He’s uncertain how effective the advertising is, particularly when it comes to live event ticket sales. “I’ve never seen a single person who bought tickets [to a Beyond Wrestling event] because of a Facebook ad.” However paying to boost visibility of a Facebook post promoting Beyondemand, worked. “We had good response from that. Ten people signed up [for the service].”
When you design an ad on Facebook, you’re given a prediction of how large the audience will be that it will reach.
It seems the algorithms that determine how often a post from a Facebook page is seen have changed as paid ads have become more prominent on the platform. Facebook as a free tool is less useful than it was a few years ago. It’s harder to get “impressions” (i.e., an instance of a post appearing on a user’s timeline). “Before, [Facebook] was about creating organic reactions, now it’s not.” The conclusion Facebook probably wants you to come to is that it’s time to fork out some cash if you want to guarantee impressions and promote your product.
Besides that, Cordiero thinks that the more popular social media becomes and the more similar businesses (i.e., indie promotions) use social media, the less valuable social media is as a business tool. “The value of social media is diminished with the increased popularity of social media, because from a marketing perspective, it’s most difficult to get your advertisement [noticed] when you’re placed against other advertisements.”
European Indies
A paragraph in a recent issue of the Wrestling Observer Newsletter started: “The British indie scene is strong, both with talent and interest.”
Obviously anyone around the world can follow a given social media account, and the numbers can be manipulated, but it’s still impressive that despite the population of the U.K. (where most of these promotions are based) being about five times smaller than that of the U.S., Preston City Wrestling (PCW) and Insane Championship Wrestling (ICW) surpass and rival, respectively, the social media numbers of CHIKARA and PWG, which rank highest for U.S. indies.
My European friends suggested to me that the top seven promotions in this chart (PCW, ICW, Southside Wrestling Entertainment, IPW: UK, PROGRESS, Westside Xtreme Wrestling (wXw) and Revolution Pro Wrestling (Rev Pro)) are indeed the top seven indie promotions in Europe. The numbers for top-ranked PCW, though, seem inflated. Note that their Twitter account has about 55,000 followers, but that they following 57,000 accounts. Again, this isn’t a condemnation of the strategy, rather it’s one factor among many that complicates the view if you’re looking at social media metrics as an analog for popularity.
ICW, which just drew a sell-out of 4,000 fans in Glasgow on November 15, places second.
PROGRESS places fifth here despite having the highest average attendance. They draw about 700 fans to each show, according to the Observer.
Most Popular Indie Wrestling YouTube videos (from official channels, only)
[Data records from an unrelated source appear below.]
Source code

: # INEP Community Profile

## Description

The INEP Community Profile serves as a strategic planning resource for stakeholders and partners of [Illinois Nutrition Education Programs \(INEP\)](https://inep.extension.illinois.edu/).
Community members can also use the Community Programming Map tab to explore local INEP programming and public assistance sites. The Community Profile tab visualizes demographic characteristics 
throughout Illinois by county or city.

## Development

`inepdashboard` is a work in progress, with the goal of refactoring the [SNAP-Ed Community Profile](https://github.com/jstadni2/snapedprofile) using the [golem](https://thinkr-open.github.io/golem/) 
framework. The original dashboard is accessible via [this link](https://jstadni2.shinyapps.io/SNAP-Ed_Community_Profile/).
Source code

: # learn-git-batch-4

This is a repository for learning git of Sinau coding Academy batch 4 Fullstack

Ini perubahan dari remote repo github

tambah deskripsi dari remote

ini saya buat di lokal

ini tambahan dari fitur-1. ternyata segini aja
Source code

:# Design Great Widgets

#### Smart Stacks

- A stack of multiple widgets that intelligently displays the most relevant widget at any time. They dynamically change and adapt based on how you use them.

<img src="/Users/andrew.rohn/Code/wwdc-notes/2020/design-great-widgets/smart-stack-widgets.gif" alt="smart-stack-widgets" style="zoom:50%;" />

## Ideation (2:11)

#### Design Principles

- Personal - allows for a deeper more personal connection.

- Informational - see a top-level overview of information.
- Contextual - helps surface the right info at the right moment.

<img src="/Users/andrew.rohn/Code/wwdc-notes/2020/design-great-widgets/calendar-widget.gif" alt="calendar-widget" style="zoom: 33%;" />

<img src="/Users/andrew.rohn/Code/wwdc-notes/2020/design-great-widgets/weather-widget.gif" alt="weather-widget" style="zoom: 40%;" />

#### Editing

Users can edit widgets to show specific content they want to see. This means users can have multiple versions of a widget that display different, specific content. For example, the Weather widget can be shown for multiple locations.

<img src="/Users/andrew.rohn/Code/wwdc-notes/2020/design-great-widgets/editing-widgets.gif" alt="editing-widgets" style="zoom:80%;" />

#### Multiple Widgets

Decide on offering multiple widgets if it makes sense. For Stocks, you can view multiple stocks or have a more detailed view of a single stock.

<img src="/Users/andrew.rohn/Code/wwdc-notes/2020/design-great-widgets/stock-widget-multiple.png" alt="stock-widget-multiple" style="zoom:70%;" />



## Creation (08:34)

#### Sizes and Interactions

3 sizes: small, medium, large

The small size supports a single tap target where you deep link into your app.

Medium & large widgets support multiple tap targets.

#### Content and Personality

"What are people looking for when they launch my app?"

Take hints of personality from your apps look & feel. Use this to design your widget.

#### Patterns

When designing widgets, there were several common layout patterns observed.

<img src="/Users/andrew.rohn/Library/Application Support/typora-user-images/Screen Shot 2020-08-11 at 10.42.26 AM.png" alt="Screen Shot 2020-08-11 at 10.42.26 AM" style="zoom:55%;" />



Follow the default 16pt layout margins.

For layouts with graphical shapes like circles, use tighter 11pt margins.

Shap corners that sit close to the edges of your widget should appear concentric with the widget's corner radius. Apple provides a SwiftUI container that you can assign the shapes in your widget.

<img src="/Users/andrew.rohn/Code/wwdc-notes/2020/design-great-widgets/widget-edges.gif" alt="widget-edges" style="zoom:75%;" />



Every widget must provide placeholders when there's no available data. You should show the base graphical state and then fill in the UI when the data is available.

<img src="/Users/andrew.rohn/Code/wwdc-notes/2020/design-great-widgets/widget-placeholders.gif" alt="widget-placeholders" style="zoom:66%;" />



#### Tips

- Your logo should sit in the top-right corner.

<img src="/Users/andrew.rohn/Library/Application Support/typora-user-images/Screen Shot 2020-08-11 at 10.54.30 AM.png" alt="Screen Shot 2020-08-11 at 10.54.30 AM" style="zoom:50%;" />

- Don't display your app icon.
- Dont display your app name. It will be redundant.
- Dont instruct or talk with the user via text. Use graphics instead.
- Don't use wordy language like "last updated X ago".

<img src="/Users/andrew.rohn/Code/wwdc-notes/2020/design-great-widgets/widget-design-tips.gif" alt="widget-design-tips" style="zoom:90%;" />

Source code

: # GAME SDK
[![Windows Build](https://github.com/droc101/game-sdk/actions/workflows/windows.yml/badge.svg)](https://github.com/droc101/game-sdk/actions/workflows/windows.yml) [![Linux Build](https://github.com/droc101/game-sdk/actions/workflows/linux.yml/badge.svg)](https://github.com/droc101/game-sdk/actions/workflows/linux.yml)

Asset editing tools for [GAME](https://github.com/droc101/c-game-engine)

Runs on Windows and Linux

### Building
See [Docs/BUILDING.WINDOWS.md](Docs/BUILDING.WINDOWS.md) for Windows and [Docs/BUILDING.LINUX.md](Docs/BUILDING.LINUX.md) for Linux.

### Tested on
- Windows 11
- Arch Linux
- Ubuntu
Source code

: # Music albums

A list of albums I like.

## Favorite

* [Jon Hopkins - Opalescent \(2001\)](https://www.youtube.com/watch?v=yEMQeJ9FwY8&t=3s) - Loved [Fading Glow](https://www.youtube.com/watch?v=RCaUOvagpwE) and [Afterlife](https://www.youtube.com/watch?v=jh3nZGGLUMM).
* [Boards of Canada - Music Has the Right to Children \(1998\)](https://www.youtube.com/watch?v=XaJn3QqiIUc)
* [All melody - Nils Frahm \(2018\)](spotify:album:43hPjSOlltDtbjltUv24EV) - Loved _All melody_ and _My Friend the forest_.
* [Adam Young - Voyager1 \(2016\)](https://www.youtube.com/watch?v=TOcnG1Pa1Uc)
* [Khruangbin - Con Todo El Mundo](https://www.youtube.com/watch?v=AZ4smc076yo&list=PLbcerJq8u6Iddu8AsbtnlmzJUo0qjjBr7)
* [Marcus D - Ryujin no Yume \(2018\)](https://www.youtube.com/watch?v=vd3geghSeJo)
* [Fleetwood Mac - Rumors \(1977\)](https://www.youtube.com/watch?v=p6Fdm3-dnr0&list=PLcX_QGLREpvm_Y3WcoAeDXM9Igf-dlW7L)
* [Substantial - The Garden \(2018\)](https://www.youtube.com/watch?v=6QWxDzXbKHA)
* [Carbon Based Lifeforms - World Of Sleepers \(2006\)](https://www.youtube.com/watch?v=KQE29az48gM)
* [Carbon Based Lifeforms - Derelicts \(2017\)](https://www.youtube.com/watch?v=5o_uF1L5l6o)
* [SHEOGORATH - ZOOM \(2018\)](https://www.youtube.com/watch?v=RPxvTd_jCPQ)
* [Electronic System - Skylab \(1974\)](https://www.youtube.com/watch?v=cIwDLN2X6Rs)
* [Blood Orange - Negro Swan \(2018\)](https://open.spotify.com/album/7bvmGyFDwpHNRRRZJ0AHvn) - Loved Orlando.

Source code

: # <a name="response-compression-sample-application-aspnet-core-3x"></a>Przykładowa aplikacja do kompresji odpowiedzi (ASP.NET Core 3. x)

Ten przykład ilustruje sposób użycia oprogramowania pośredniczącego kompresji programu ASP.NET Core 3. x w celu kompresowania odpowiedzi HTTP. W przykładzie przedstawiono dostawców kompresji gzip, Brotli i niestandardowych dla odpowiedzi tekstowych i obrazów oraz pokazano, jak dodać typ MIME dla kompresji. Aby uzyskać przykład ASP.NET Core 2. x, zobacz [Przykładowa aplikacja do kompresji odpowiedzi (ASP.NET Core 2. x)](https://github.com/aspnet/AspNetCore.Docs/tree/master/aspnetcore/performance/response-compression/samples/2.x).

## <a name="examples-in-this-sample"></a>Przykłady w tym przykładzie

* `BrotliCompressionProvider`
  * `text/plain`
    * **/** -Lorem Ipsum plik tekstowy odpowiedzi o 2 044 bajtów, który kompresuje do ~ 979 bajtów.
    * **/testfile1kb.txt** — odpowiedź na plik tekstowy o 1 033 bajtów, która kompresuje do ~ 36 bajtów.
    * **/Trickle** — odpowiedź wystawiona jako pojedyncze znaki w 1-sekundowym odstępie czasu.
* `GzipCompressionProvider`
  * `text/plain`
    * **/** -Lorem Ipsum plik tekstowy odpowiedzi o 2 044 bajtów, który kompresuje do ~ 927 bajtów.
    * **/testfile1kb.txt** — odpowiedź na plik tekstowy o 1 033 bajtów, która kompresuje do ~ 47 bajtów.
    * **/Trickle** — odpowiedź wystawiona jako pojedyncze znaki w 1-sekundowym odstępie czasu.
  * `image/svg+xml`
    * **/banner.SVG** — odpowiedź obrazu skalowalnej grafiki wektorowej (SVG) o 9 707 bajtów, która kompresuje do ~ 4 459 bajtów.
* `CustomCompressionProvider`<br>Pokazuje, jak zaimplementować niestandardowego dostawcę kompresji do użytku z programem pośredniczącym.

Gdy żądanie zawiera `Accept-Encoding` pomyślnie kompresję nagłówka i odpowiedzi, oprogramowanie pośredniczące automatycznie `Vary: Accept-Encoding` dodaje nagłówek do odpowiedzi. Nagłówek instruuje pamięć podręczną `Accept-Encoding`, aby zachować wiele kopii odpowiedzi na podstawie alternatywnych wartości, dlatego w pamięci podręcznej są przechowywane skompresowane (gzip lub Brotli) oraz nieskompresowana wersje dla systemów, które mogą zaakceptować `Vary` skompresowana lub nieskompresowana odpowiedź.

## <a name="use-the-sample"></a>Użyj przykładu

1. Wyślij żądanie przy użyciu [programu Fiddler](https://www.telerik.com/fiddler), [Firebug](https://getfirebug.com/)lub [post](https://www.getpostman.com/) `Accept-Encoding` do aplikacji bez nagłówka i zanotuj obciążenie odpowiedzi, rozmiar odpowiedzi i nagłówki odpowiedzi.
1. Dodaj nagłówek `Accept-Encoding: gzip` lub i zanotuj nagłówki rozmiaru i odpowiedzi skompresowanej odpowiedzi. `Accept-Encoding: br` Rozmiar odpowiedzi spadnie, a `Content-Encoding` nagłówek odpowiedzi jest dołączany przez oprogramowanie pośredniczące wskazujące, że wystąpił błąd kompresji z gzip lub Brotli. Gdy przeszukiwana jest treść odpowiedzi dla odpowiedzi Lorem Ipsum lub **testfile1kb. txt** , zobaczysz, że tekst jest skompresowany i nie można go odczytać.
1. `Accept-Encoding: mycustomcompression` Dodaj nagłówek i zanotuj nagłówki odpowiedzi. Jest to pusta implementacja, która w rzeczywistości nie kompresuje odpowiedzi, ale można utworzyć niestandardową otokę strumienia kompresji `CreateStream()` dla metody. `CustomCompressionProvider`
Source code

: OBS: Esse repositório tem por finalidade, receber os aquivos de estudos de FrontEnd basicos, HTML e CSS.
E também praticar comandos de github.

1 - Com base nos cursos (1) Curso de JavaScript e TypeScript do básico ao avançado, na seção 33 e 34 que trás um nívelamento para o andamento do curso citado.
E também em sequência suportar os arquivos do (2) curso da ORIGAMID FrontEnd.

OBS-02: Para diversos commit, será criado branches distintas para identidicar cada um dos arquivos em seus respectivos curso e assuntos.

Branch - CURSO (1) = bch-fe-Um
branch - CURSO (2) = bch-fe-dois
Click here for the Google Doc with video links
There are some patterns as to which videos on these indies’ official YouTube channels get the most attention. Of the top 20 most-viewed videos listed, all but four of them feature either intergender wrestling, women wrestling, hardcore wrestling or a current WWE talent before he or she was in WWE. It’s no surprise then that the most viewed video is an intergender hardcore match.
Most if not all of these videos are being monetized on YouTube. A video that gets as many views as these could make an indie promoter hundreds of dollars. That’s important money for a small, unsteady business targeting a niche audience.
Of these top 20 videos, 10 of them feature intergender wrestling. Another in the top 20 is a woman vs. woman match. Is the novelty of intergender matches really this popular among wrestling fans? Maybe. Is man-woman violence fetishism a factor? Hopefully not. I’ve been told the YouTube analytics data for these videos often shows that a large portion of the traffic watching this type of content appears to come from Saudi Arabia. Is wrestling just really popular in that country? I think it’s likely part of the reason for the popularity of intergender wrestling videos online is that pornography is illegal and blocked on the internet in nations like Saudi Arabia, but apparently videos of intergender wrestling on YouTube are not.
WWE and the Future of Social Media
Social media is essential for the niche indies that operate without the access to the masses that traditional television provides. But for WWE and other companies with a foothold in TV, social media is an opaque adventure, met with as much suspicion as hope.
WWE CFO George Barrios is offering his company’s large social media following as an investment in, not just fan engagement, but future revenue. Barrios’ argument goes: look at cable TV in the 1980s when it was a new form of media. Very little money was made by those who provided content for cable. Now some 30 years later, cable TV rights fees are WWE’s largest revenue source. Somehow, someday, he supposes, WWE will be able to demand serious money thanks to their current social media blitz.
Barrios said on WWE’s recent Q3 conference call: “Wherever the eyeballs have gone, the money has eventually followed. And there is no doubt there are a lot of eyeballs on social media, especially if you’re under 35.”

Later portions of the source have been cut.